- _ACTIVITY_:
Reproduce the listing below exactly, except for its pictures.

- _DATASET_:

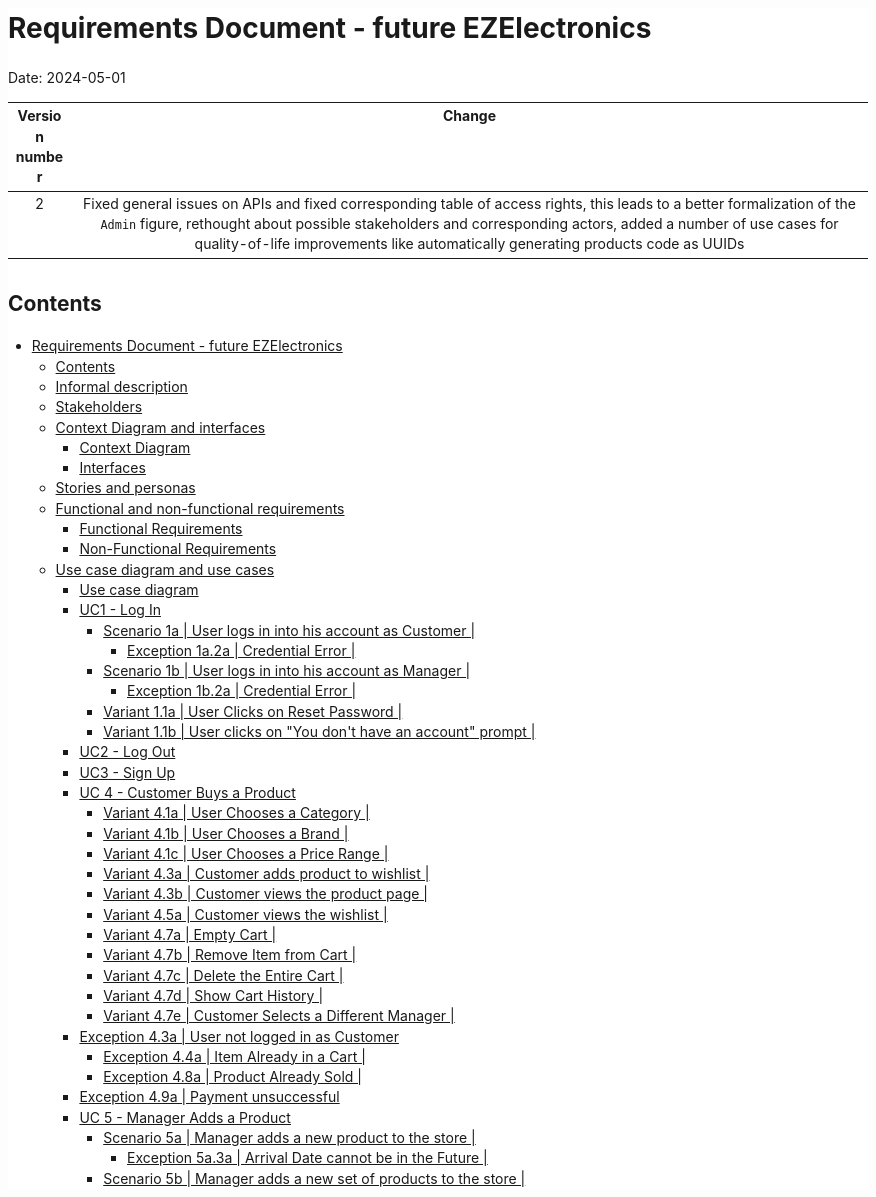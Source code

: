 # Requirements Document - future EZElectronics

Date: 2024-05-01

| Version number |                                                                                                                                                           Change                                                                                                                                                           |
| :------------: | :------------------------------------------------------------------------------------------------------------------------------------------------------------------------------------------------------------------------------------------------------------------------------------------------------------------------: |
|       2        | Fixed general issues on APIs and fixed corresponding table of access rights, this leads to a better formalization of the `Admin` figure, rethought about possible stakeholders and corresponding actors, added a number of use cases for quality-of-life improvements like automatically generating products code as UUIDs |

## Contents

-   [Requirements Document - future EZElectronics](#requirements-document---future-ezelectronics)
    -   [Contents](#contents)
    -   [Informal description](#informal-description)
    -   [Stakeholders](#stakeholders)
    -   [Context Diagram and interfaces](#context-diagram-and-interfaces)
        -   [Context Diagram](#context-diagram)
        -   [Interfaces](#interfaces)
    -   [Stories and personas](#stories-and-personas)
    -   [Functional and non-functional requirements](#functional-and-non-functional-requirements)
        -   [Functional Requirements](#functional-requirements)
        -   [Non-Functional Requirements](#non-functional-requirements)
    -   [Use case diagram and use cases](#use-case-diagram-and-use-cases)
        -   [Use case diagram](#use-case-diagram)
        -   [UC1 - Log In](#uc1---log-in)
            -   [Scenario 1a | User logs in into his account as Customer |](#scenario-1a--user-logs-in-into-his-account-as-customer-)
                -   [Exception 1a.2a | Credential Error |](#exception-1a2a--credential-error-)
            -   [Scenario 1b | User logs in into his account as Manager |](#scenario-1b--user-logs-in-into-his-account-as-manager-)
                -   [Exception 1b.2a | Credential Error |](#exception-1b2a--credential-error-)
            -   [Variant 1.1a | User Clicks on Reset Password |](#variant-11a--user-clicks-on-reset-password-)
            -   [Variant 1.1b | User clicks on "You don't have an account" prompt |](#variant-11b--user-clicks-on-you-dont-have-an-account-prompt-)
        -   [UC2 - Log Out](#uc2---log-out)
        -   [UC3 - Sign Up](#uc3---sign-up)
        -   [UC 4 - Customer Buys a Product](#uc-4---customer-buys-a-product)
            -   [Variant 4.1a | User Chooses a Category |](#variant-41a--user-chooses-a-category-)
            -   [Variant 4.1b | User Chooses a Brand |](#variant-41b--user-chooses-a-brand-)
            -   [Variant 4.1c | User Chooses a Price Range |](#variant-41c--user-chooses-a-price-range-)
            -   [Variant 4.3a | Customer adds product to wishlist |](#variant-43a--customer-adds-product-to-wishlist-)
            -   [Variant 4.3b | Customer views the product page |](#variant-43b--customer-views-the-product-page-)
            -   [Variant 4.5a | Customer views the wishlist |](#variant-45a--customer-views-the-wishlist-)
            -   [Variant 4.7a | Empty Cart |](#variant-47a--empty-cart-)
            -   [Variant 4.7b | Remove Item from Cart |](#variant-47b--remove-item-from-cart-)
            -   [Variant 4.7c | Delete the Entire Cart |](#variant-47c--delete-the-entire-cart-)
            -   [Variant 4.7d | Show Cart History |](#variant-47d--show-cart-history-)
            -   [Variant 4.7e | Customer Selects a Different Manager |](#variant-47e--customer-selects-a-different-manager-)
        -   [Exception 4.3a | User not logged in as Customer](#exception-43a--user-not-logged-in-as-customer)
            -   [Exception 4.4a | Item Already in a Cart |](#exception-44a--item-already-in-a-cart-)
            -   [Exception 4.8a | Product Already Sold |](#exception-48a--product-already-sold-)
        -   [Exception 4.9a | Payment unsuccessful](#exception-49a--payment-unsuccessful)
        -   [UC 5 - Manager Adds a Product](#uc-5---manager-adds-a-product)
            -   [Scenario 5a | Manager adds a new product to the store |](#scenario-5a--manager-adds-a-new-product-to-the-store-)
                -   [Exception 5a.3a | Arrival Date cannot be in the Future |](#exception-5a3a--arrival-date-cannot-be-in-the-future-)
            -   [Scenario 5b | Manager adds a new set of products to the store |](#scenario-5b--manager-adds-a-new-set-of-products-to-the-store-)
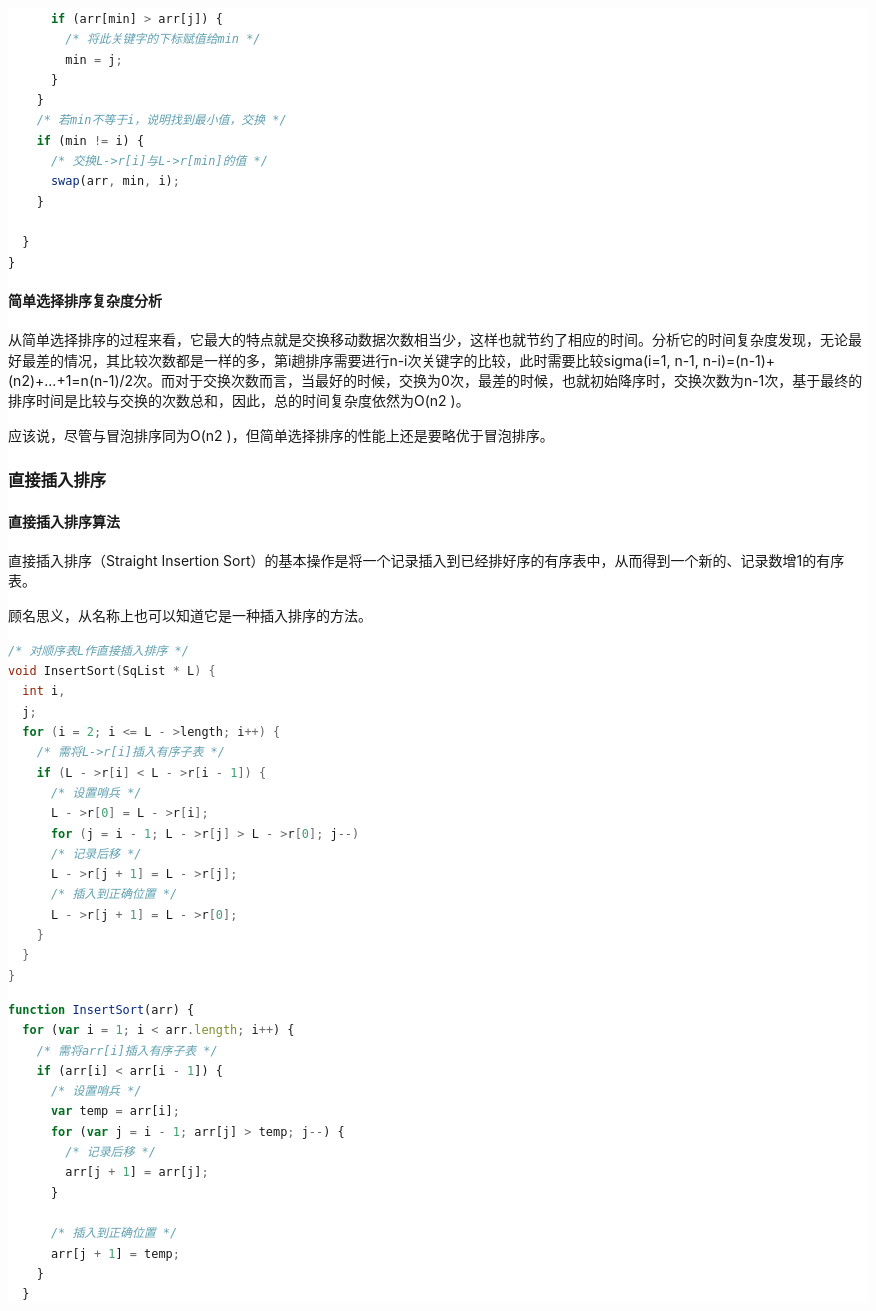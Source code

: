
 ```js
      if (arr[min] > arr[j]) {
        /* 将此关键字的下标赋值给min */
        min = j;
      }
    }
    /* 若min不等于i，说明找到最小值，交换 */
    if (min != i) {
      /* 交换L->r[i]与L->r[min]的值 */
      swap(arr, min, i);
    }

  }
}
```
#### 简单选择排序复杂度分析

从简单选择排序的过程来看，它最大的特点就是交换移动数据次数相当少，这样也就节约了相应的时间。分析它的时间复杂度发现，无论最好最差的情况，其比较次数都是一样的多，第i趟排序需要进行n-i次关键字的比较，此时需要比较sigma(i=1, n-1, n-i)=(n-1)+(n2)+...+1=n(n-1)/2次。而对于交换次数而言，当最好的时候，交换为0次，最差的时候，也就初始降序时，交换次数为n-1次，基于最终的排序时间是比较与交换的次数总和，因此，总的时间复杂度依然为O(n2 )。

应该说，尽管与冒泡排序同为O(n2 )，但简单选择排序的性能上还是要略优于冒泡排序。

### 直接插入排序

#### 直接插入排序算法

直接插入排序（Straight Insertion Sort）的基本操作是将一个记录插入到已经排好序的有序表中，从而得到一个新的、记录数增1的有序表。

顾名思义，从名称上也可以知道它是一种插入排序的方法。

```c
/* 对顺序表L作直接插入排序 */
void InsertSort(SqList * L) {
  int i,
  j;
  for (i = 2; i <= L - >length; i++) {
    /* 需将L->r[i]插入有序子表 */
    if (L - >r[i] < L - >r[i - 1]) {
      /* 设置哨兵 */
      L - >r[0] = L - >r[i];
      for (j = i - 1; L - >r[j] > L - >r[0]; j--)
      /* 记录后移 */
      L - >r[j + 1] = L - >r[j];
      /* 插入到正确位置 */
      L - >r[j + 1] = L - >r[0];
    }
  }
}
```

```js
function InsertSort(arr) {
  for (var i = 1; i < arr.length; i++) {
    /* 需将arr[i]插入有序子表 */
    if (arr[i] < arr[i - 1]) {
      /* 设置哨兵 */
      var temp = arr[i];
      for (var j = i - 1; arr[j] > temp; j--) {
        /* 记录后移 */
        arr[j + 1] = arr[j];
      }

      /* 插入到正确位置 */
      arr[j + 1] = temp;
    }
  }
```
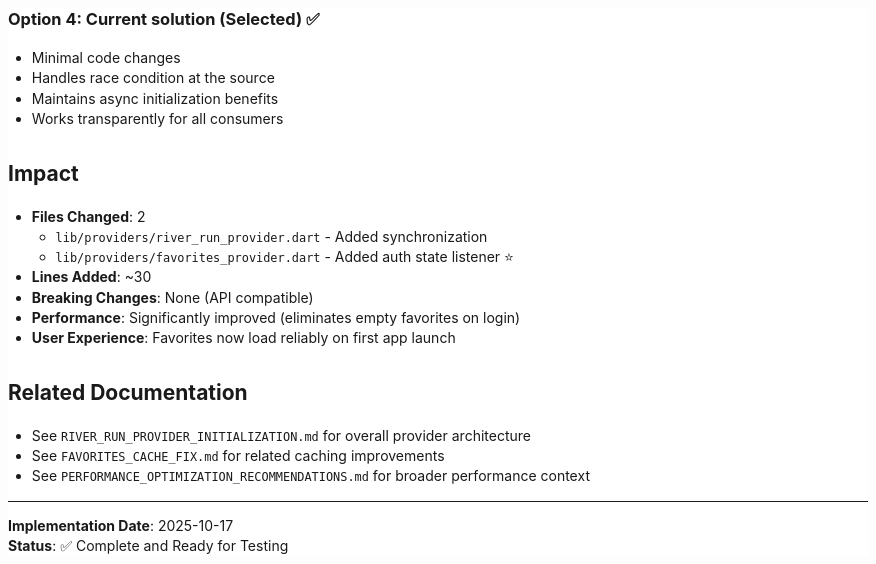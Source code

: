 ### Option 4: Current solution (Selected) ✅
- Minimal code changes
- Handles race condition at the source
- Maintains async initialization benefits
- Works transparently for all consumers

## Impact

- **Files Changed**: 2
  - `lib/providers/river_run_provider.dart` - Added synchronization
  - `lib/providers/favorites_provider.dart` - Added auth state listener ⭐
- **Lines Added**: ~30
- **Breaking Changes**: None (API compatible)
- **Performance**: Significantly improved (eliminates empty favorites on login)
- **User Experience**: Favorites now load reliably on first app launch

## Related Documentation

- See `RIVER_RUN_PROVIDER_INITIALIZATION.md` for overall provider architecture
- See `FAVORITES_CACHE_FIX.md` for related caching improvements
- See `PERFORMANCE_OPTIMIZATION_RECOMMENDATIONS.md` for broader performance context

---

**Implementation Date**: 2025-10-17  
**Status**: ✅ Complete and Ready for Testing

- _SOLUTION FOR THIS EXERCISE_:
Source code

: # Requirements Document - future EZElectronics

Date: 2024-05-01

| Version number |                                                                                                                                                           Change                                                                                                                                                           |
| :------------: | :------------------------------------------------------------------------------------------------------------------------------------------------------------------------------------------------------------------------------------------------------------------------------------------------------------------------: |
|       2        | Fixed general issues on APIs and fixed corresponding table of access rights, this leads to a better formalization of the `Admin` figure, rethought about possible stakeholders and corresponding actors, added a number of use cases for quality-of-life improvements like automatically generating products code as UUIDs |

## Contents

-   [Requirements Document - future EZElectronics](#requirements-document---future-ezelectronics)
    -   [Contents](#contents)
    -   [Informal description](#informal-description)
    -   [Stakeholders](#stakeholders)
    -   [Context Diagram and interfaces](#context-diagram-and-interfaces)
        -   [Context Diagram](#context-diagram)
        -   [Interfaces](#interfaces)
    -   [Stories and personas](#stories-and-personas)
    -   [Functional and non-functional requirements](#functional-and-non-functional-requirements)
        -   [Functional Requirements](#functional-requirements)
        -   [Non-Functional Requirements](#non-functional-requirements)
    -   [Use case diagram and use cases](#use-case-diagram-and-use-cases)
        -   [Use case diagram](#use-case-diagram)
        -   [UC1 - Log In](#uc1---log-in)
            -   [Scenario 1a | User logs in into his account as Customer |](#scenario-1a--user-logs-in-into-his-account-as-customer-)
                -   [Exception 1a.2a | Credential Error |](#exception-1a2a--credential-error-)
            -   [Scenario 1b | User logs in into his account as Manager |](#scenario-1b--user-logs-in-into-his-account-as-manager-)
                -   [Exception 1b.2a | Credential Error |](#exception-1b2a--credential-error-)
            -   [Variant 1.1a | User Clicks on Reset Password |](#variant-11a--user-clicks-on-reset-password-)
            -   [Variant 1.1b | User clicks on "You don't have an account" prompt |](#variant-11b--user-clicks-on-you-dont-have-an-account-prompt-)
        -   [UC2 - Log Out](#uc2---log-out)
        -   [UC3 - Sign Up](#uc3---sign-up)
        -   [UC 4 - Customer Buys a Product](#uc-4---customer-buys-a-product)
            -   [Variant 4.1a | User Chooses a Category |](#variant-41a--user-chooses-a-category-)
            -   [Variant 4.1b | User Chooses a Brand |](#variant-41b--user-chooses-a-brand-)
            -   [Variant 4.1c | User Chooses a Price Range |](#variant-41c--user-chooses-a-price-range-)
            -   [Variant 4.3a | Customer adds product to wishlist |](#variant-43a--customer-adds-product-to-wishlist-)
            -   [Variant 4.3b | Customer views the product page |](#variant-43b--customer-views-the-product-page-)
            -   [Variant 4.5a | Customer views the wishlist |](#variant-45a--customer-views-the-wishlist-)
            -   [Variant 4.7a | Empty Cart |](#variant-47a--empty-cart-)
            -   [Variant 4.7b | Remove Item from Cart |](#variant-47b--remove-item-from-cart-)
            -   [Variant 4.7c | Delete the Entire Cart |](#variant-47c--delete-the-entire-cart-)
            -   [Variant 4.7d | Show Cart History |](#variant-47d--show-cart-history-)
            -   [Variant 4.7e | Customer Selects a Different Manager |](#variant-47e--customer-selects-a-different-manager-)
        -   [Exception 4.3a | User not logged in as Customer](#exception-43a--user-not-logged-in-as-customer)
            -   [Exception 4.4a | Item Already in a Cart |](#exception-44a--item-already-in-a-cart-)
            -   [Exception 4.8a | Product Already Sold |](#exception-48a--product-already-sold-)
        -   [Exception 4.9a | Payment unsuccessful](#exception-49a--payment-unsuccessful)
        -   [UC 5 - Manager Adds a Product](#uc-5---manager-adds-a-product)
            -   [Scenario 5a | Manager adds a new product to the store |](#scenario-5a--manager-adds-a-new-product-to-the-store-)
                -   [Exception 5a.3a | Arrival Date cannot be in the Future |](#exception-5a3a--arrival-date-cannot-be-in-the-future-)
            -   [Scenario 5b | Manager adds a new set of products to the store |](#scenario-5b--manager-adds-a-new-set-of-products-to-the-store-)
Source code

:
 ```js
      if (arr[min] > arr[j]) {
        /* 将此关键字的下标赋值给min */
        min = j;
      }
    }
    /* 若min不等于i，说明找到最小值，交换 */
    if (min != i) {
      /* 交换L->r[i]与L->r[min]的值 */
      swap(arr, min, i);
    }

  }
}
```
#### 简单选择排序复杂度分析

从简单选择排序的过程来看，它最大的特点就是交换移动数据次数相当少，这样也就节约了相应的时间。分析它的时间复杂度发现，无论最好最差的情况，其比较次数都是一样的多，第i趟排序需要进行n-i次关键字的比较，此时需要比较sigma(i=1, n-1, n-i)=(n-1)+(n2)+...+1=n(n-1)/2次。而对于交换次数而言，当最好的时候，交换为0次，最差的时候，也就初始降序时，交换次数为n-1次，基于最终的排序时间是比较与交换的次数总和，因此，总的时间复杂度依然为O(n2 )。

应该说，尽管与冒泡排序同为O(n2 )，但简单选择排序的性能上还是要略优于冒泡排序。

### 直接插入排序

#### 直接插入排序算法

直接插入排序（Straight Insertion Sort）的基本操作是将一个记录插入到已经排好序的有序表中，从而得到一个新的、记录数增1的有序表。

顾名思义，从名称上也可以知道它是一种插入排序的方法。

```c
/* 对顺序表L作直接插入排序 */
void InsertSort(SqList * L) {
  int i,
  j;
  for (i = 2; i <= L - >length; i++) {
    /* 需将L->r[i]插入有序子表 */
    if (L - >r[i] < L - >r[i - 1]) {
      /* 设置哨兵 */
      L - >r[0] = L - >r[i];
      for (j = i - 1; L - >r[j] > L - >r[0]; j--)
      /* 记录后移 */
      L - >r[j + 1] = L - >r[j];
      /* 插入到正确位置 */
      L - >r[j + 1] = L - >r[0];
    }
  }
}
```

```js
function InsertSort(arr) {
  for (var i = 1; i < arr.length; i++) {
    /* 需将arr[i]插入有序子表 */
    if (arr[i] < arr[i - 1]) {
      /* 设置哨兵 */
      var temp = arr[i];
      for (var j = i - 1; arr[j] > temp; j--) {
        /* 记录后移 */
        arr[j + 1] = arr[j];
      }

      /* 插入到正确位置 */
      arr[j + 1] = temp;
    }
  }
```
Source code

: ### Option 4: Current solution (Selected) ✅
- Minimal code changes
- Handles race condition at the source
- Maintains async initialization benefits
- Works transparently for all consumers

## Impact

- **Files Changed**: 2
  - `lib/providers/river_run_provider.dart` - Added synchronization
  - `lib/providers/favorites_provider.dart` - Added auth state listener ⭐
- **Lines Added**: ~30
- **Breaking Changes**: None (API compatible)
- **Performance**: Significantly improved (eliminates empty favorites on login)
- **User Experience**: Favorites now load reliably on first app launch

## Related Documentation

- See `RIVER_RUN_PROVIDER_INITIALIZATION.md` for overall provider architecture
- See `FAVORITES_CACHE_FIX.md` for related caching improvements
- See `PERFORMANCE_OPTIMIZATION_RECOMMENDATIONS.md` for broader performance context

---

**Implementation Date**: 2025-10-17  
**Status**: ✅ Complete and Ready for Testing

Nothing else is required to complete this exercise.